# P & O's new Super-Ferries



## Carl_n_Flo (May 10, 2005)

The keel and first 'module' of P&O's replacement super-ferries for the Pride of Dover and Pride of Calais was laid recently.

It is said they will be the largest ferries built to date for the short-sea crossing, and will replace the 1987 built Pride twins.

The photo below shows the comparison between the existing Prides and the new ferries.......

Any bigger and they might as well build a bridge!!!!

regards
Carl


----------



## jonegood (Nov 5, 2007)

all they need to do now is to get them to run on time and stop treating the customers like mushrooms then.


----------



## Grizzly (May 9, 2005)

Wonder what they'll sound like when they rumble past the Calais aire ?

P&O presumably put their charges up last year to cover the costs of laying the keel of these thing. Looks like we might stick to SeaFrance if P&O continue to charge so much more than the competition.


G


----------



## Patrick_Phillips (Aug 17, 2006)

Bet this disproves the theories about economies of scale - at least as far as passengers are concerned :lol: 
Patrick


----------



## Rapide561 (Oct 1, 2005)

*P&O*

P&O are still as low as £31.25 one way for a 9.00 metre motorhome - far less than any competitor and also at sensbile o clock rather than silly o clock

Russell


----------



## Grizzly (May 9, 2005)

*Re: P&O*



Rapide561 said:


> P&O are still as low as £31.25 one way for a 9.00 metre motorhome - far less than any competitor and also at sensbile o clock rather than silly o clock
> 
> Russell


We're not particulary bothered who we go with Russell but the last few times we've found P&O always the most expensive- by some way.
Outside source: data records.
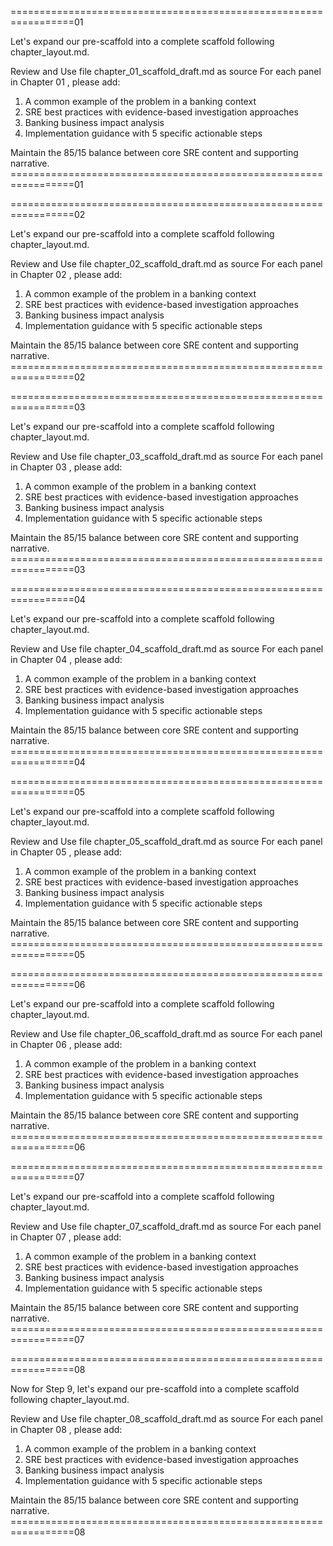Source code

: 

=================================================================01

 Let's expand our pre-scaffold into a complete scaffold following chapter_layout.md.

   Review and Use file chapter_01_scaffold_draft.md as source
   For each panel in Chapter 01 , please add:
   1. A common example of the problem in a banking context
   2. SRE best practices with evidence-based investigation approaches
   3. Banking business impact analysis
   4. Implementation guidance with 5 specific actionable steps

   Maintain the 85/15 balance between core SRE content and supporting narrative.
=================================================================01



=================================================================02

 Let's expand our pre-scaffold into a complete scaffold following chapter_layout.md.

   Review and Use file chapter_02_scaffold_draft.md as source
   For each panel in Chapter 02 , please add:
   1. A common example of the problem in a banking context
   2. SRE best practices with evidence-based investigation approaches
   3. Banking business impact analysis
   4. Implementation guidance with 5 specific actionable steps

   Maintain the 85/15 balance between core SRE content and supporting narrative.
=================================================================02



=================================================================03

 Let's expand our pre-scaffold into a complete scaffold following chapter_layout.md.

   Review and Use file chapter_03_scaffold_draft.md as source
   For each panel in Chapter 03 , please add:
   1. A common example of the problem in a banking context
   2. SRE best practices with evidence-based investigation approaches
   3. Banking business impact analysis
   4. Implementation guidance with 5 specific actionable steps

   Maintain the 85/15 balance between core SRE content and supporting narrative.
=================================================================03



=================================================================04

 Let's expand our pre-scaffold into a complete scaffold following chapter_layout.md.

   Review and Use file chapter_04_scaffold_draft.md as source
   For each panel in Chapter 04 , please add:
   1. A common example of the problem in a banking context
   2. SRE best practices with evidence-based investigation approaches
   3. Banking business impact analysis
   4. Implementation guidance with 5 specific actionable steps

   Maintain the 85/15 balance between core SRE content and supporting narrative.
=================================================================04



=================================================================05

 Let's expand our pre-scaffold into a complete scaffold following chapter_layout.md.

   Review and Use file chapter_05_scaffold_draft.md as source
   For each panel in Chapter 05 , please add:
   1. A common example of the problem in a banking context
   2. SRE best practices with evidence-based investigation approaches
   3. Banking business impact analysis
   4. Implementation guidance with 5 specific actionable steps

   Maintain the 85/15 balance between core SRE content and supporting narrative.
=================================================================05



=================================================================06

 Let's expand our pre-scaffold into a complete scaffold following chapter_layout.md.

   Review and Use file chapter_06_scaffold_draft.md as source
   For each panel in Chapter 06 , please add:
   1. A common example of the problem in a banking context
   2. SRE best practices with evidence-based investigation approaches
   3. Banking business impact analysis
   4. Implementation guidance with 5 specific actionable steps

   Maintain the 85/15 balance between core SRE content and supporting narrative.
=================================================================06



=================================================================07

 Let's expand our pre-scaffold into a complete scaffold following chapter_layout.md.

   Review and Use file chapter_07_scaffold_draft.md as source
   For each panel in Chapter 07 , please add:
   1. A common example of the problem in a banking context
   2. SRE best practices with evidence-based investigation approaches
   3. Banking business impact analysis
   4. Implementation guidance with 5 specific actionable steps

   Maintain the 85/15 balance between core SRE content and supporting narrative.
=================================================================07



=================================================================08

 Now for Step 9, let's expand our pre-scaffold into a complete scaffold following chapter_layout.md.

   Review and Use file chapter_08_scaffold_draft.md as source
   For each panel in Chapter 08 , please add:
   1. A common example of the problem in a banking context
   2. SRE best practices with evidence-based investigation approaches
   3. Banking business impact analysis
   4. Implementation guidance with 5 specific actionable steps

   Maintain the 85/15 balance between core SRE content and supporting narrative.
=================================================================08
We always try to book a 10am crossing each way as it gives us time both ends and we hate to be late.

G


----------



## Carl_n_Flo (May 10, 2005)

Update for those who are interested:

The first of the newbuilds are on schedule for completion November 2010 and the keel has been laid this month for the second.

No names for the new ships have been announced but speculation surrounds Pride of England and Pride of France.

Either way, they WILL replace the Prides of Dover and Calais - P&O is not keeping them.

Anyhow - here is the latest photo of the first vessel:
(with acknowledgements to the Dover Ferry Photos Forum)


----------



## Grizzly (May 9, 2005)

They're going to have to crack on a bit to finish by next November.

Truly imaginative names aren't they !

G


----------



## teemyob (Nov 22, 2005)

*Ships*

I wish they would go shopping for some New reg's for North Sea Routes!


----------



## Carl_n_Flo (May 10, 2005)

*Re: Ships*



teemyob said:


> I wish they would go shopping for some New reg's for North Sea Routes!


eh? sorry teemyob - me no understand: new reg's?
carl


----------



## teemyob (Nov 22, 2005)

*Re: Ships*



Carl_n_Flo said:


> teemyob said:
> 
> 
> > I wish they would go shopping for some New reg's for North Sea Routes!
> ...


Car Speak

New ships


----------



## Carl_n_Flo (May 10, 2005)

AAAHHHH!!! Now I understand...

We havent done TOO badly over the last few years:

The NL ships are only 3-4 years old.....

uuummmmm - maybe youre right!!!! Cant think of any others!!!


----------



## bognormike (May 10, 2005)

Just a thought, isn't P&O ferries owned by the now almost broke Dubai conglomerate that owns loads of port operations as well? Presumably they have full funding for these new ships? ANd are the builders sweating a bit? Also what is the long term future with Seafrance in deep doo-doos as well?


----------



## teemyob (Nov 22, 2005)

*more*

More Here


----------



## Carl_n_Flo (May 10, 2005)

bognormike said:


> Just a thought, isn't P&O ferries owned by the now almost broke Dubai conglomerate that owns loads of port operations as well? Presumably they have full funding for these new ships? ANd are the builders sweating a bit? Also what is the long term future with Seafrance in deep doo-doos as well?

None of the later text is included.